Exam 2 Flashcards
(34 cards)
Why we use exploratory modeling
obtain the best fit model from all observations
Why we use predictive modeling
split observations into a training set and a validation set
What are training sets used for
create the model
what are validation sets used for
evaluate accuracy of the model
predictors
these are our variables
target
what we are trying to estimate to test model
regression
determining the relationship between a variable and one or more other variables
linear regression
gives a set of observations, determine the equation of a line that can be used to describe the dataset
types of error
error - estimated
mean error - average of errors
mean square error = same as mean but sum of errors are squared
root mean square error = same thing as MSE but taking the square root
How do you know if r-square is accurate?
the closer to 1 it is the more accurate it is
validation set
used to test a model
why do we split validation and training sets
to learn about the data and test it
class
category for data
when would we want to use a class?
to identify a label for the data points
what is the max of k
training size of dataset
What is data normalization
organizing data to reduce redundancy.
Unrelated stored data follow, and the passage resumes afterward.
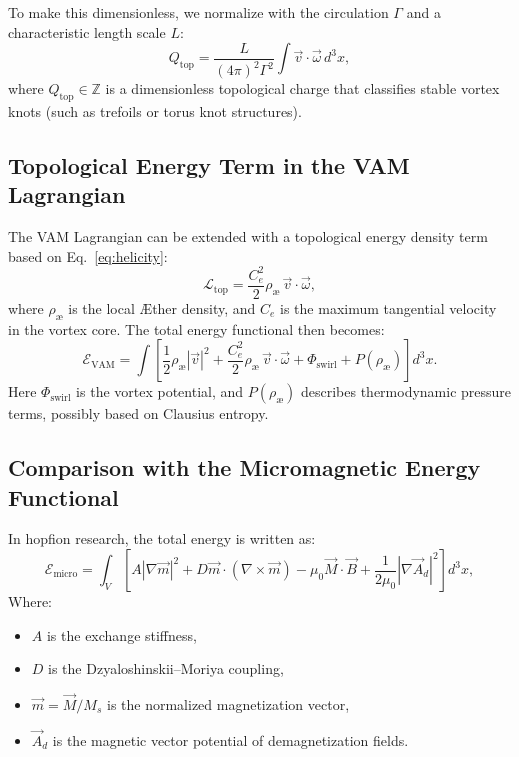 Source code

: \documentclass[preprint]{revtex4-2}
\begin{document}
To make this dimensionless, we normalize with the circulation $\Gamma$ and a characteristic length scale $L$:
\begin{equation}
    Q_\text{top} = \frac{L}{(4\pi)^2 \Gamma^2} \int \vec{v} \cdot \vec{\omega} \, d^3x,
    \label{eq:qtop}
\end{equation}
where $Q_\text{top} \in \mathbb{Z}$ is a dimensionless topological charge that classifies stable vortex knots (such as trefoils or torus knot structures).

\subsection{Topological Energy Term in the VAM Lagrangian}

The VAM Lagrangian can be extended with a topological energy density term based on Eq.~\eqref{eq:helicity}:
\begin{equation}
    \mathcal{L}_\text{top} = \frac{C_e^2}{2} \rho_\text{\ae} \, \vec{v} \cdot \vec{\omega},
\end{equation}
where $\rho_\text{\ae}$ is the local Æther density, and $C_e$ is the maximum tangential velocity in the vortex core. The total energy functional then becomes:
\begin{equation}
    \mathcal{E}_\text{VAM} = \int \left[
                                        \frac{1}{2} \rho_\text{\ae} |\vec{v}|^2
        + \frac{C_e^2}{2} \rho_\text{\ae} \, \vec{v} \cdot \vec{\omega}
                                        + \Phi_\text{swirl} + P(\rho_\text{\ae})
    \right] d^3x.
\end{equation}
Here $\Phi_\text{swirl}$ is the vortex potential, and $P(\rho_\text{\ae})$ describes thermodynamic pressure terms, possibly based on Clausius entropy.

\subsection{Comparison with the Micromagnetic Energy Functional}

In hopfion research, the total energy is written as:
\begin{equation}
    \mathcal{E}_\text{micro} = \int_V \left[
                                            A |\nabla \vec{m}|^2 + D \vec{m} \cdot (\nabla \times \vec{m}) - \mu_0 \vec{M} \cdot \vec{B} + \frac{1}{2\mu_0} |\nabla \vec{A}_d|^2
    \right] d^3x,
\end{equation}
Where:
\begin{itemize}
    \item $A$ is the exchange stiffness,
    \item $D$ is the Dzyaloshinskii–Moriya coupling,
    \item $\vec{m} = \vec{M}/M_s$ is the normalized magnetization vector,
    \item $\vec{A}_d$ is the magnetic vector potential of demagnetization fields.
\end{itemize}
\end{document}
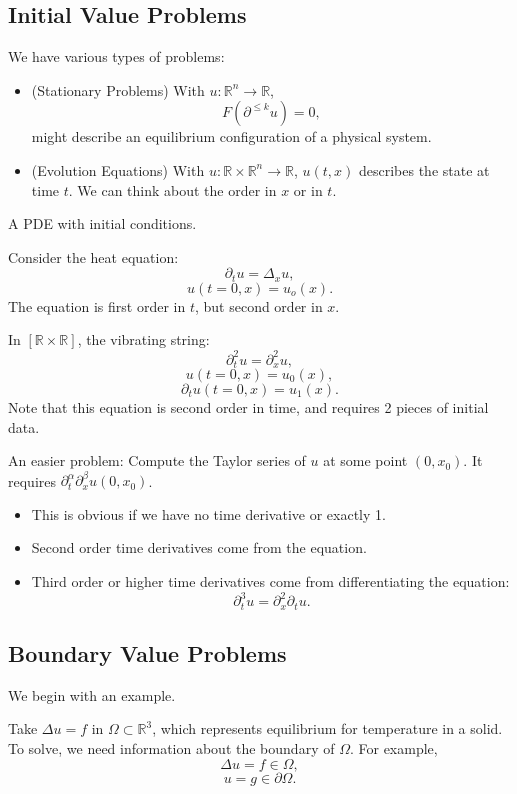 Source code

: \documentclass[12pt]{scrartcl}
\newcommand{\R}{\mathbb{R}}
\begin{document}
\subsection{Initial Value Problems}
We have various types of problems:
\begin{itemize}
\item (Stationary Problems) With $u : \R^n \rightarrow \R$,$$F(\partial^{\le k} u) = 0,$$ might describe an equilibrium configuration of a physical system.
\item (Evolution Equations) With $u : \R\times \R^n\rightarrow \R$, $u(t, x)$ describes the state at time $t$.  We can think about the order in $x$ or in $t$. 
\end{itemize}
\begin{definition} A PDE with initial conditions.
\end{definition}
\begin{example} Consider the heat equation:
$$\partial_t u = \Delta_x u,$$
$$ u(t = 0, x) = u_o(x).$$
The equation is first order in $t$, but second order in $x$.
\end{example} 
\begin{example}
In $[\R \times \R]$, the vibrating string:
$$\partial_t^2 u = \partial_x^2 u,$$
$$u(t=0, x) = u_0(x),$$
$$\partial_t u(t=0, x) = u_1(x).$$
Note that this equation is second order in time, and requires 2 pieces of initial data.

An easier problem: Compute the Taylor series of $u$ at some point $(0, x_0)$. It requires $\partial_t^{\alpha} \partial_x^{\beta} u(0, x_0)$.  
\begin{itemize}
\item This is obvious if we have no time derivative or exactly 1.  
\item Second order time derivatives come from the equation.
\item Third order or higher time derivatives come from differentiating the equation:
$$\partial_t^3 u = \partial_x^2 \partial_t u.$$
\end{itemize}
\end{example}
\subsection{Boundary Value Problems}
We begin with an example.
\begin{example} Take $\Delta u = f$ in $\Omega \subset \R^3$, which represents equilibrium for temperature in a solid.  To solve, we need information about the boundary of $\Omega$.  For example,
$$\Delta u = f \in \Omega,$$
$$u = g \in \partial \Omega.$$
\end{example}
\end{document}
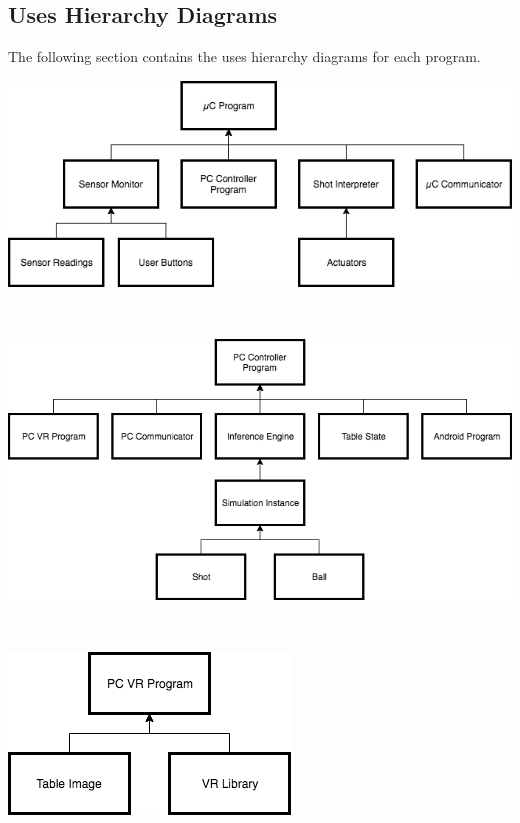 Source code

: \documentclass[titlepage]{article}
\begin{document}
\subsection{Uses Hierarchy Diagrams}
The following section contains the uses hierarchy diagrams for each program.
\begin{center}
	\includegraphics[scale = 0.75]{uCUsesHierarchy.png}
\label{fig:ucuses hierarchy diagram}
\end{center}~\\
\begin{center}
	\includegraphics[scale = 0.75]{PCControllerUsesHierarchy.png}
\label{fig:pc controller uses hierarchy diagram}
\end{center}~\\
\begin{center}
	\includegraphics[scale = 0.75]{PCVRUsesHierarchy.png}
\label{fig:pc vr uses hierarchy diagram}
\end{center}~\\
\end{document}
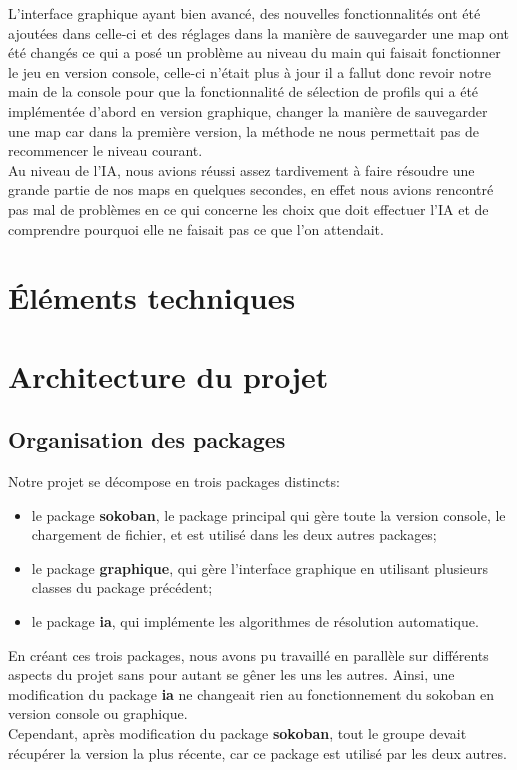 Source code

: \documentclass[a4paper,12pt]{article} %
\begin{document}
L'interface graphique ayant bien avancé, des nouvelles fonctionnalités ont été ajoutées dans celle-ci et des réglages dans la manière de sauvegarder une map ont été changés ce qui a posé un problème au niveau du main qui faisait fonctionner le jeu en version console, celle-ci n'était plus à jour il a fallut donc revoir notre main de la console pour que la fonctionnalité de sélection de profils qui a été implémentée d'abord en version graphique, changer la manière de sauvegarder une map car dans la première version, la méthode ne nous permettait pas de recommencer le niveau courant.\\

Au niveau de l'IA, nous avions réussi assez tardivement à faire résoudre une grande partie de nos maps en quelques secondes, en effet nous avions rencontré pas mal de problèmes en ce qui concerne les choix que doit effectuer l'IA et de comprendre pourquoi elle ne faisait pas ce que l'on attendait.

\section{Éléments techniques}

\section{Architecture du projet}

\subsection{Organisation des packages}

Notre projet se décompose en trois packages distincts:
\begin{itemize}
\item le package \textbf{sokoban}, le package principal qui gère toute la version console, le chargement de fichier, et est utilisé dans les deux autres packages;
\item le package \textbf{graphique}, qui gère l'interface graphique en utilisant plusieurs classes du package précédent;
\item le package \textbf{ia}, qui implémente les algorithmes de résolution automatique.
\end{itemize}

En créant ces trois packages, nous avons pu travaillé en parallèle sur différents aspects du projet sans pour autant se gêner les uns les autres.
Ainsi, une modification du package \textbf{ia} ne changeait rien au fonctionnement du sokoban en version console ou graphique.
\\
Cependant, après modification du package \textbf{sokoban}, tout le groupe devait récupérer la version la plus récente, car ce package est utilisé par les deux autres.
\end{document}
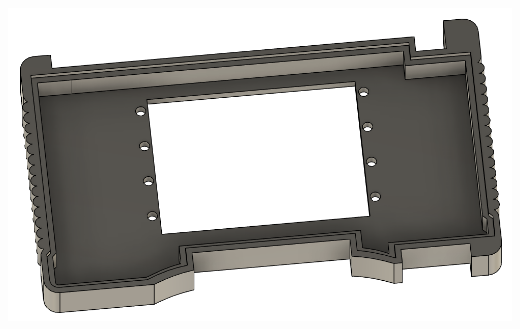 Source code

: \includegraphics[width=15cm,height=15cm,keepaspectratio]{Figures/iteration1_top_back.png}
\newpage

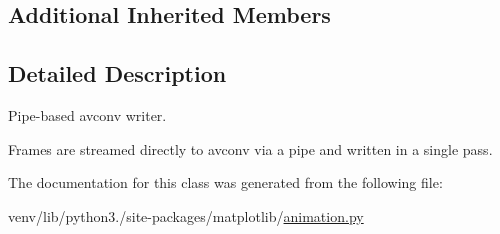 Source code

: \subsection*{Additional Inherited Members}


\subsection{Detailed Description}
\begin{DoxyVerb}Pipe-based avconv writer.

Frames are streamed directly to avconv via a pipe and written in a single
pass.
\end{DoxyVerb}
 

The documentation for this class was generated from the following file\+:\begin{DoxyCompactItemize}
\item 
venv/lib/python3./site-\/packages/matplotlib/\hyperlink{animation_8py}{animation.\+py}\end{DoxyCompactItemize}
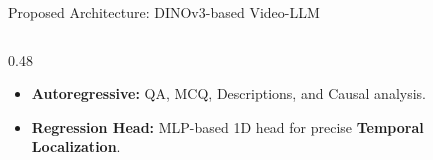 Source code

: \documentclass[aspectratio=169]{beamer}
\begin{document}
\begin{frame}{Proposed Architecture: DINOv3-based Video-LLM}
\begin{columns}[T]
\begin{column}{0.48\textwidth}
            \begin{tcolorbox}[colback=blue!5,colframe=blue!75,title=Task-Specific Heads, fonttitle=\bfseries]
                \small
                \begin{itemize}
                    \item \textbf{Autoregressive:} QA, MCQ, Descriptions, and Causal analysis.
                    \item \textbf{Regression Head:} MLP-based 1D head for precise \textbf{Temporal Localization}.
                \end{itemize}
            \end{tcolorbox}
        \end{column}
    \end{columns}
\end{frame}
\end{document}
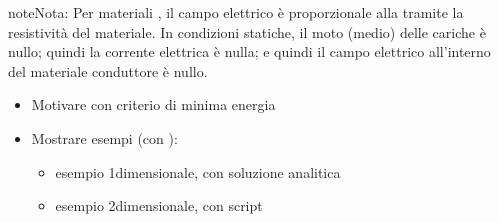 \documentclass[letterpaper,10pt,italian]{jupyterBook}
\begin{document}
\begin{sphinxadmonition}{note}{Nota:}
\sphinxAtStartPar
Per materiali {\hyperref[\detokenize{ch/electromagnetism/electric-current:physics-hs-electromagnetism-electric-current-solids-conductor-ohm}]{}}, il campo elettrico è proporzionale alla {\hyperref[\detokenize{ch/electromagnetism/electric-current:electric-current-density-def}]{}} tramite la resistività del materiale. In condizioni statiche, il moto (medio) delle cariche è nullo; quindi la corrente elettrica è nulla; e quindi il campo elettrico all’interno del materiale conduttore è nullo.

\sphinxAtStartPar
{}
\begin{itemize}
\item {} 
\sphinxAtStartPar
Motivare con criterio di minima energia

\item {} 
\sphinxAtStartPar
Mostrare esempi (con ):
\begin{itemize}
\item {} 
\sphinxAtStartPar
esempio 1\sphinxhyphen{}dimensionale, con soluzione analitica

\item {} 
\sphinxAtStartPar
esempio 2\sphinxhyphen{}dimensionale, con script

\end{itemize}

\end{itemize}
\end{sphinxadmonition}
\label{ch/electromagnetism/electrostatics:charge-sphere:conductor}
\end{document}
It is important with knn because the distance squares the difference in features
regression model vs classification model
regression = numeric outcomes
classification = categorical outcomes
what type of data can we use with KNN
numbers with categories, must prepare the data (like we did with car example in class)
scatter plots are good to show change over time true or false
false
how much data do you use to find K (max value of k?)
Set aside 80% of total data for K
Knn and Bayes differences
Knn is based off euclidean distance and bayes is based on categorical data
why do we use categorical for bayes
probability based
why do we use numerical for knn
to measure the euclidean distance between the data
what is the best chart for comparing 2 things
bar chart